===================================================
Gaussian mixture models
===================================================

.. contents:: Tables of contents

EM is a package which enables to create Gaussian Mixture Models
(diagonal and full covariance matrices supported), to sample them, 
and to estimate them from data using Expectation Maximization algorithm.
It can also draw confidence ellipsoides for multivariate models, and 
compute the Bayesian Information Criterion to assess the number of
clusters in the data. In a near future, I hope to add so-called 
online EM (ie recursive EM) and variational Bayes implementation.
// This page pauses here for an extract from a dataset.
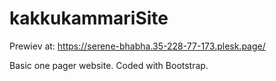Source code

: # kakkukammariSite

Prewiev at: https://serene-bhabha.35-228-77-173.plesk.page/

Basic one pager website. Coded with Bootstrap.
EM is implemented in python, and uses the excellent numpy and scipy
packages. Numpy is a python packages which gives python a fast 
multi-dimensional array capabilities (ala matlab and the likes); scipy
leverages numpy to build common scientific features for signal processing,
linear algebra, statistics, etc...

.. warning::

  The code in the `scikits.learn.em` submodule is not as mature as the 
  rest of the scikit and is prone to changing.
     


Basic usage
============

Once you are inside a python interpreter, you can import the package using the
follwing command::


    from scikits.learn import em


Creating, sampling and plotting a mixture
-----------------------------------------

Importing the package gives access to 3 classes: GM (for Gausssian Mixture),
GMM (Gaussian Mixture Model) and EM (for Expectation Maximization). The first
class GM can be used to create an artificial Gaussian Model, samples it, or
plot it. The following example show how to create a 2 dimension Gaussian Model
with 3 components, sample it and plot its confidence ellipsoids with
matplotlib:

.. literalinclude::  ../examples/em/basic_example1.py


which plots this figure:

.. image:: em_data/example1.png 
    :width: 500
    :height: 400

There are basically two ways to create a GM instance: either an empty one (eg
without mean, weights and covariances) by giving hyper parameters (dimension,
number of clusters, type of covariance matrices) during instanciation, or
giving all parameters using the class method GM.fromvalues. The first method is
mostly useful as a container for learning. There are also methods to create
random (but valid !) parameters for a Gaussian Mixture: this can be done by the
function method GM.generate_params (a class method).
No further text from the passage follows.